The Amoris debate: Is it really a matter of confusion? (Part II)
Last week in this space I argued that Amoris Laetitia definitely has caused confusion (claims to the contrary notwithstanding), and that actually to call the situation “confusing” should be recognized as a display of respect for the Pope’s authority.
In closing that short essay, I promised to turn my attention next to the question of how other Church leaders could ease the confusion. Here goes:
A few bishops from Kazakhstan opened the new year with a statement observing that the reigning confusion is, as a practical matter, “spreading the plague of divorce.” In light of this pastoral disaster, they concluded that, in their role as successors to the apostles, they were “not allowed to be silent.” So they made a new plea for clarity. They added that the widespread notion that divorced-and-remarried Catholics may now receive the Eucharist—a notion undeniably made popular by the fallout from Amoris Laetitia, whatever one might conclude that the text says—is “alien to the entire tradition of the Catholic and apostolic faith.”

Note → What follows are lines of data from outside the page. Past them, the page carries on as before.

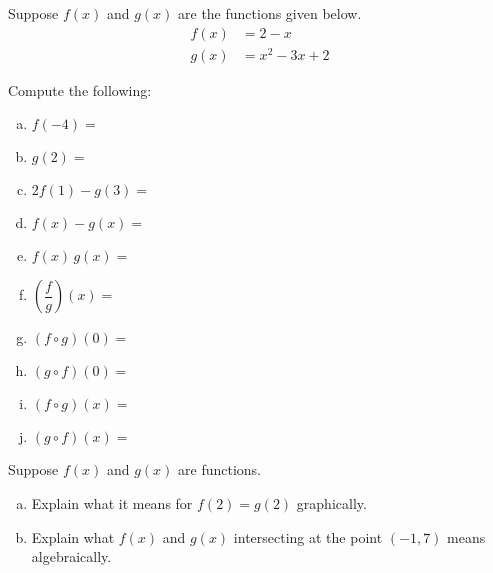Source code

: \documentclass[11pt,letterpaper]{article}
\begin{document}
 Suppose $f(x)$ and $g(x)$ are the functions given below. 
	\[
	\begin{aligned}
	f(x)&= 2 - x \\[0.3cm]
	g(x)&= x^2 - 3x + 2
	\end{aligned}
	\]

Compute the following: \pspace
\begin{enumerate}[(a)]
\item $f(-4)=$ \vfill
\item $g(2)=$ \vfill
\item $2f(1) - g(3)=$ \vfill
\item $f(x) - g(x)=$ \vfill
\item $f(x) \, g(x)=$ \vfill
\item $\left( \dfrac{f}{g} \right)(x)=$ \vfill
\item $(f \circ g)(0)=$ \vfill
\item $(g \circ f)(0)=$ \vfill
\item $(f \circ g)(x)=$ \vfill
\item $(g \circ f)(x)=$ \vfill
\end{enumerate} 



\newpage



 Suppose $f(x)$ and $g(x)$ are functions. 
	\begin{enumerate}[(a)]
	\item Explain what it means for $f(2)= g(2)$ graphically. 
	\item Explain what $f(x)$ and $g(x)$ intersecting at the point $(-1, 7)$ means algebraically. 
	\end{enumerate}
\end{document}
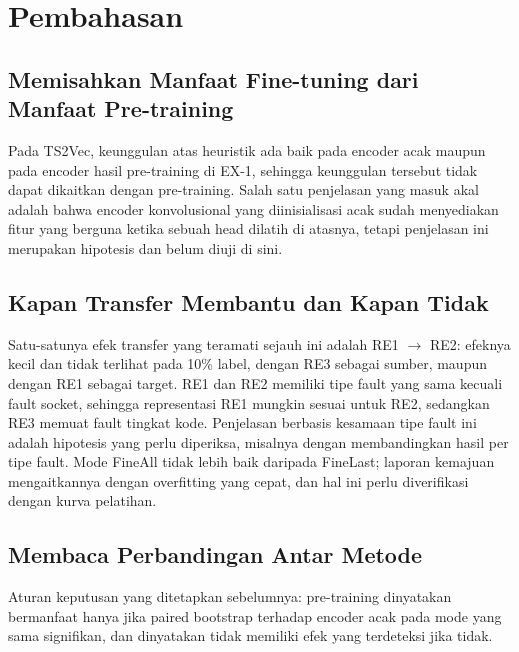 \section{Pembahasan}\label{sec:discussion}
\subsection{Memisahkan Manfaat Fine-tuning dari Manfaat Pre-training}
Pada TS2Vec, keunggulan atas heuristik ada baik pada encoder acak maupun pada encoder hasil pre-training di EX-1, sehingga keunggulan tersebut tidak dapat dikaitkan dengan pre-training. Salah satu penjelasan yang masuk akal adalah bahwa encoder konvolusional yang diinisialisasi acak sudah menyediakan fitur yang berguna ketika sebuah head dilatih di atasnya, tetapi penjelasan ini merupakan hipotesis dan belum diuji di sini. 

\subsection{Kapan Transfer Membantu dan Kapan Tidak}
Satu-satunya efek transfer yang teramati sejauh ini adalah RE1 $\rightarrow$ RE2: efeknya kecil dan tidak terlihat pada 10\% label, dengan RE3 sebagai sumber, maupun dengan RE1 sebagai target. RE1 dan RE2 memiliki tipe fault yang sama kecuali fault socket, sehingga representasi RE1 mungkin sesuai untuk RE2, sedangkan RE3 memuat fault tingkat kode. Penjelasan berbasis kesamaan tipe fault ini adalah hipotesis yang perlu diperiksa, misalnya dengan membandingkan hasil per tipe fault.  Mode FineAll tidak lebih baik daripada FineLast; laporan kemajuan mengaitkannya dengan overfitting yang cepat, dan hal ini perlu diverifikasi dengan kurva pelatihan.

\subsection{Membaca Perbandingan Antar Metode}
Aturan keputusan yang ditetapkan sebelumnya: pre-training dinyatakan bermanfaat hanya jika paired bootstrap terhadap encoder acak pada mode yang sama signifikan, dan dinyatakan tidak memiliki efek yang terdeteksi jika tidak.

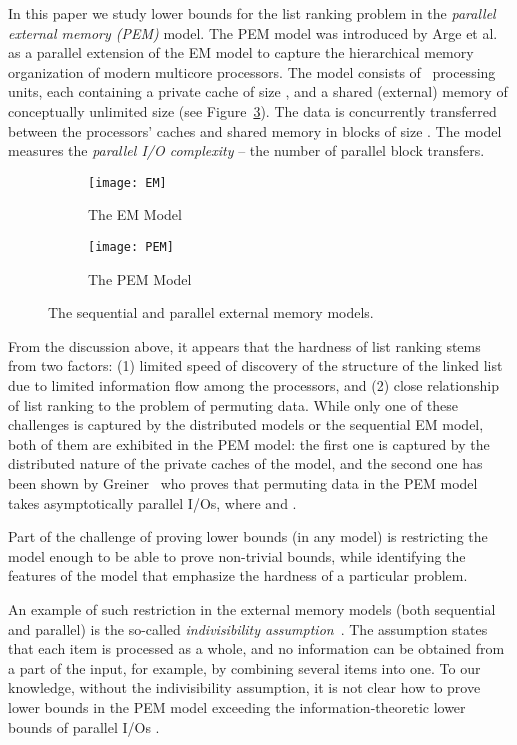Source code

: \documentclass[envcountsame]{llncs}
\def\bOm#1{\printmath{\Omega \left(#1\right)}}
\begin{document}
In this paper we study lower bounds for the list ranking problem in the {\em parallel external memory (PEM)} model. 
The PEM model was introduced by Arge et al.~\cite{2008ArgeEtAlFundamentalPEM} as a parallel extension of the EM model to capture the hierarchical memory organization of modern multicore processors. 
The model consists of~ processing units, each containing a private cache of size , and a shared (external) memory of conceptually unlimited size (see Figure~\ref{figurePEMmodel}). 
The data is concurrently transferred between the processors' caches and shared memory in blocks of size . 
The model measures the {\em parallel I/O complexity} -- the number of parallel block transfers. 
\begin{figure}[tb]
\centering
\begin{subfigure}{.3\textwidth}
\texttt{[image: EM]}
\caption{The EM Model}
\label{figureEMmodel}
\end{subfigure}
\begin{subfigure}{.69\textwidth}
\texttt{[image: PEM]}
\caption{The PEM Model}
\label{figurePEMmodel}
\end{subfigure}
\caption{The sequential and parallel external memory models.}
\end{figure}
From the discussion above, it appears that the hardness of list ranking stems from two factors: (1) limited speed of discovery of the structure of the linked list due to limited information flow among the processors,
and (2) close relationship of list ranking to the problem of permuting data. 
While only one of these challenges is captured by the distributed models or the sequential EM model, both of them are exhibited in the PEM model: the first one is captured by the distributed nature of the private caches of the model, and the second one has been shown by Greiner~\cite{2012ThesisGero} who proves that permuting data in the PEM model takes asymptotically  parallel I/Os, where  and .

Part of the challenge of proving lower bounds (in any model) is restricting the model enough to be able to prove non-trivial bounds, while identifying the features of the model that emphasize the hardness of a particular problem. 

An example of such restriction in the external memory models (both sequential and parallel) is the so-called {\em indivisibility assumption}~\cite{1988AggarwalVitterEM}. 
The assumption states that each item is processed as a whole, and no information can be obtained from a part of the input, for example, by combining  several items into one. 
To our knowledge, without the indivisibility assumption, it is not clear how to prove lower bounds in the PEM model exceeding the information-theoretic lower bounds of \bOm{\log P} parallel I/Os \cite{1990KarpRamachandranPRAMListRankLB,2008ArgeEtAlFundamentalPEM}.  
\end{document}
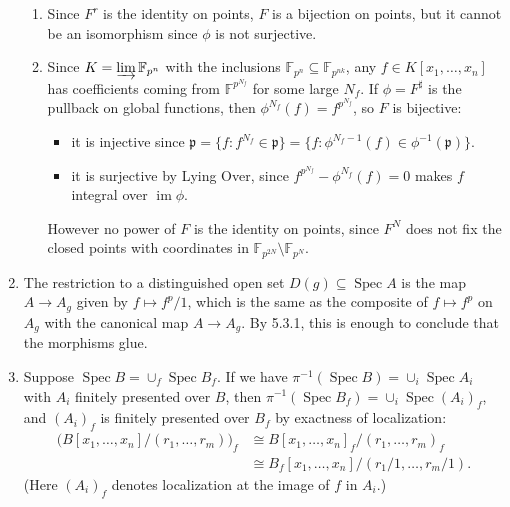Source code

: \documentclass{report}
\newcommand{\colimit}{\varinjlim} %
\newcommand{\p}{\mathfrak{p}}
\newcommand{\F}{\mathbb{F}}
\DeclareMathOperator{\im}{im}
\DeclareMathOperator{\Spec}{Spec}
\begin{document}
\begin{enumerate}[label=\textbf{7.3.\Alph*.}]
\begin{enumerate}[label=(\alph*)]
		      \item Since $F^r$ is the identity on points, $F$ is a bijection on
		            points, but it cannot be an isomorphism since $\phi$ is not
		            surjective.

		      \item Since $K=\colimit\F_{p^n}$ with the inclusions
		            $\F_{p^n}\subseteq\F_{p^{nk}}$, any $f\in K[x_1,\ldots,x_n]$
		            has coefficients coming from $\F^{p^{N_f}}$ for some large
		            $N_f$. If $\phi=F^\sharp$ is the pullback on global functions,
		            then $\phi^{N_f}(f)=f^{p^{N_f}}$, so $F$ is bijective:
		            \begin{itemize}
			            \item it is injective since
			                  $\p=\{f:f^{N_f}\in\p\}=\{f:\phi^{N_f-1}(f)\in\phi^{-1}(\p)\}$.

			            \item it is surjective by Lying Over, since
			                  $f^{p^{N_f}}-\phi^{N_f}(f)=0$ makes $f$ integral over
			                  $\im\phi$.
		            \end{itemize}
		            However no power of $F$ is the identity on points, since
		            $F^N$ does not fix the closed points with coordinates in
		            $\F_{p^{2N}}\setminus\F_{p^N}$.
	      \end{enumerate}

	\item The restriction to a distinguished open set $D(g)\subseteq\Spec A$
	      is the map $A\to A_g$ given by $f\mapsto f^p/1$, which is the same as
	      the composite of $f\mapsto f^p$ on $A_g$ with the canonical map
	      $A\to A_g$. By 5.3.1, this is enough to conclude that the morphisms
	      glue.

	\item Suppose $\Spec B=\cup_f\Spec B_f$. If we have
	      $\pi^{-1}(\Spec B)=\cup_i\Spec A_i$ with $A_i$ finitely presented over
	      $B$, then $\pi^{-1}(\Spec B_f)=\cup_i\Spec(A_i)_f$, and $(A_i)_f$ is
	      finitely presented over $B_f$ by exactness of localization:
	      \begin{align*}
		      \bigl(B[x_1,\ldots,x_n]/(r_1,\ldots,r_m)\bigr)_f
		       & \cong B[x_1,\ldots,x_n]_f/(r_1,\ldots,r_m)_f    \\
		       & \cong B_f[x_1,\ldots,x_n]/(r_1/1,\ldots,r_m/1).
	      \end{align*}
	      (Here $(A_i)_f$ denotes localization at the image of $f$ in $A_i$.)


\end{enumerate}
\end{document}
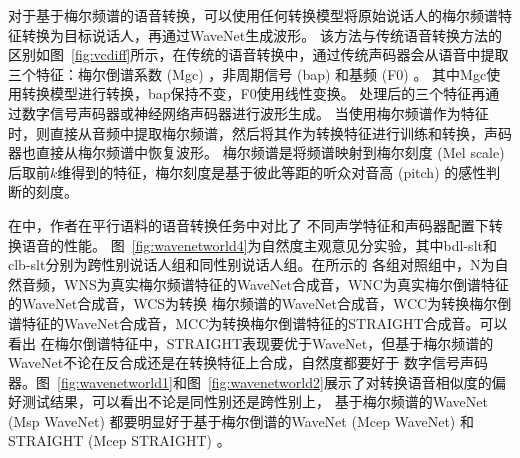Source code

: 对于基于梅尔频谱的语音转换，可以使用任何转换模型将原始说话人的梅尔频谱特征转换为目标说话人，再通过WaveNet生成波形。
该方法与传统语音转换方法的区别如图~\ref{fig:vcdiff}所示，在传统的语音转换中，通过传统声码器会从语音中提取三个特征：梅尔倒谱系数 (Mgc) ，非周期信号 (bap) 和基频 (F0) 。
其中Mgc使用转换模型进行转换，bap保持不变，F0使用线性变换。
处理后的三个特征再通过数字信号声码器或神经网络声码器进行波形生成。
当使用梅尔频谱作为特征时，则直接从音频中提取梅尔频谱，然后将其作为转换特征进行训练和转换，声码器也直接从梅尔频谱中恢复波形。
梅尔频谱是将频谱映射到梅尔刻度 (Mel scale) 后取前$k$维得到的特征，梅尔刻度是基于彼此等距的听众对音高 (pitch) 的感性判断的刻度。

在\cite{chen2018high}中，作者在平行语料的语音转换任务中对比了
不同声学特征和声码器配置下转换语音的性能。
图~\ref{fig:wavenetworld4}为自然度主观意见分实验，其中bdl-slt和clb-slt分别为跨性别说话人组和同性别说话人组。在所示的
各组对照组中，N为自然音频，WNS为真实梅尔频谱特征的WaveNet合成音，WNC为真实梅尔倒谱特征的WaveNet合成音，WCS为转换
梅尔频谱的WaveNet合成音，WCC为转换梅尔倒谱特征的WaveNet合成音，MCC为转换梅尔倒谱特征的STRAIGHT合成音。可以看出
在梅尔倒谱特征中，STRAIGHT表现要优于WaveNet，但基于梅尔频谱的WaveNet不论在反合成还是在转换特征上合成，自然度都要好于
数字信号声码器。图~\ref{fig:wavenetworld1}和图~\ref{fig:wavenetworld2}展示了对转换语音相似度的偏好测试结果，可以看出不论是同性别还是跨性别上，
基于梅尔频谱的WaveNet (Msp WaveNet) 都要明显好于基于梅尔倒谱的WaveNet (Mcep WaveNet) 和STRAIGHT (Mcep STRAIGHT) 。





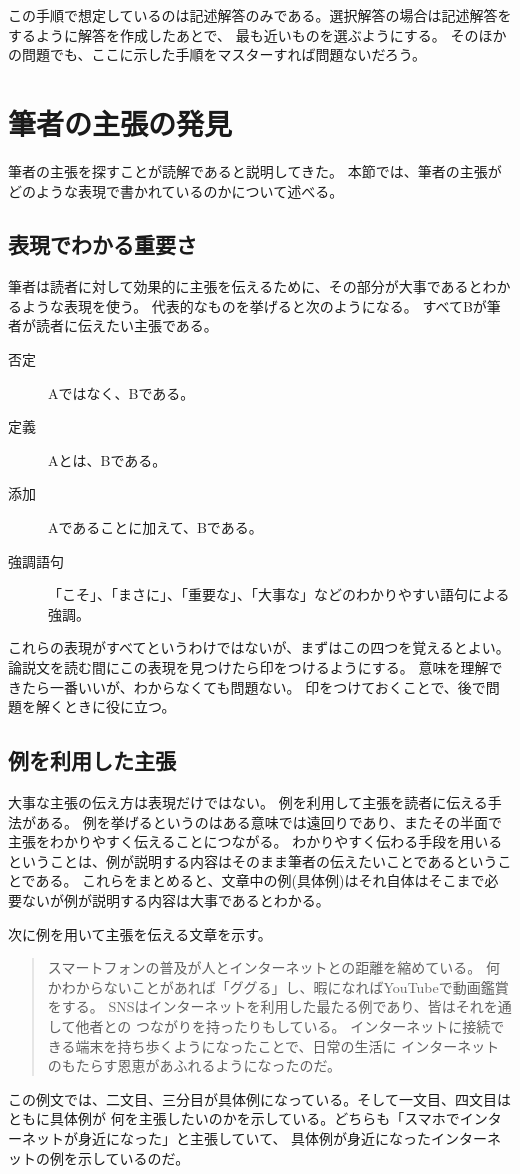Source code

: \documentclass{tarticle}
\begin{document}
	この手順で想定しているのは記述解答のみである。選択解答の場合は記述解答をするように解答を作成したあとで、
	最も近いものを選ぶようにする。
	そのほかの問題でも、ここに示した手順をマスターすれば問題ないだろう。
	
	
	\section{筆者の主張の発見}
    筆者の主張を探すことが読解であると説明してきた。
    本節では、筆者の主張がどのような表現で書かれているのかについて述べる。

	\subsection{表現でわかる重要さ}
	筆者は読者に対して効果的に主張を伝えるために、その部分が大事であるとわかるような表現を使う。
	代表的なものを挙げると次のようになる。
    すべてBが筆者が読者に伝えたい主張である。

	\begin{description}
		\item[否定] Aではなく、Bである。
		\item[定義] Aとは、Bである。
		\item[添加] Aであることに加えて、Bである。
		\item[強調語句] 「こそ」、「まさに」、「重要な」、「大事な」などのわかりやすい語句による強調。
	\end{description}
	これらの表現がすべてというわけではないが、まずはこの四つを覚えるとよい。
    論説文を読む間にこの表現を見つけたら印をつけるようにする。
    意味を理解できたら一番いいが、わからなくても問題ない。
    印をつけておくことで、後で問題を解くときに役に立つ。

	\subsection{例を利用した主張}
    大事な主張の伝え方は表現だけではない。
    例を利用して主張を読者に伝える手法がある。
	例を挙げるというのはある意味では遠回りであり、またその半面で主張をわかりやすく伝えることにつながる。
	わかりやすく伝わる手段を用いるということは、例が説明する内容はそのまま筆者の伝えたいことであるということである。
	これらをまとめると、文章中の例(具体例)はそれ自体はそこまで必要ないが例が説明する内容は大事であるとわかる。

    次に例を用いて主張を伝える文章を示す。
	\begin{quotation}
		スマートフォンの普及が人とインターネットとの距離を縮めている。
		何かわからないことがあれば「ググる」し、暇になればYouTubeで動画鑑賞をする。
		SNSはインターネットを利用した最たる例であり、皆はそれを通して他者との
		つながりを持ったりもしている。
		インターネットに接続できる端末を持ち歩くようになったことで、日常の生活に
		インターネットのもたらす恩恵があふれるようになったのだ。
	\end{quotation}
	この例文では、二文目、三分目が具体例になっている。そして一文目、四文目はともに具体例が
	何を主張したいのかを示している。どちらも「スマホでインターネットが身近になった」と主張していて、
	具体例が身近になったインターネットの例を示しているのだ。
\end{document}
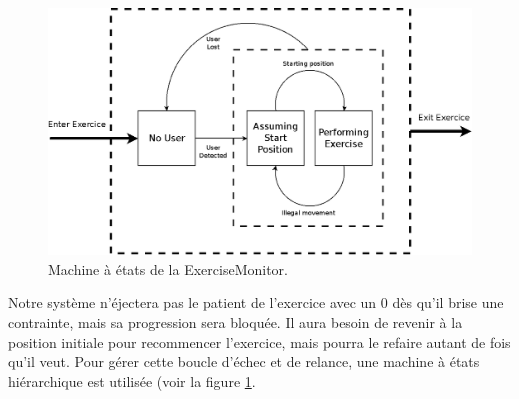 \begin{figure}[h!]
\centering
\includegraphics[width=0.9\linewidth]{images/exercise_monitor}
\caption{Machine à états de la ExerciseMonitor.}
\label{fig:exercise_monitor}
\end{figure}

Notre système n'éjectera pas le patient de l'exercice avec un 0 dès qu'il brise 
une contrainte, mais sa progression sera bloquée. Il aura besoin de revenir à la
position initiale pour recommencer l'exercice, mais pourra le refaire autant de fois
qu'il veut. Pour gérer cette boucle d'échec et de relance, une machine à états
hiérarchique est utilisée (voir la figure \ref{fig:exercise_monitor}.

Only a bare handful of the world’s bishops have joined their Kazakh colleagues in that public statement. For that matter only four cardinals signed the dubia, the original public plea for papal clarification. Why have so few prelates joined in this necessary call for an end to the general confusion?
Today’s CWN news headlines point to a statement by Archbishop Luigi Negri, one of those few prelates who has signed the plea for clarification. The Italian archbishop indicates that he is open to the possibility that some divorced-and-remarried Catholics might receive the Eucharist under some circumstances. What he cannot accept, the archbishop says, is the current uncertainty. “I am against confusion,” he explains simply. How can anyone who is responsible for the integrity of Church teaching think otherwise?
Under different circumstances I might conclude that the silence of the world’s bishops could reflect the general popularity of Pope Francis. But only recently we saw clear evidence that quite a few bishops lack enthusiasm for the current pontificate. When I first called attention to that evidence, I’m afraid I made my point in a way that struck some readers as flippant, and for that I am sorry. But the point is important; let me try again.
In the past, seminarians who wanted to serve as acolytes at the Pope’s Christmas Mass were asked to enter their names in a lottery. This year there was no lottery; every seminarian who asked for a place on the altar was accepted. Maybe I am overanalyzing this incident, jumping hastily to unwarranted conclusions. But unless human nature has suddenly changed, it is striking that young men training for the priesthood would not seize an opportunity to be seen alongside the Pope. What does that fact tell us?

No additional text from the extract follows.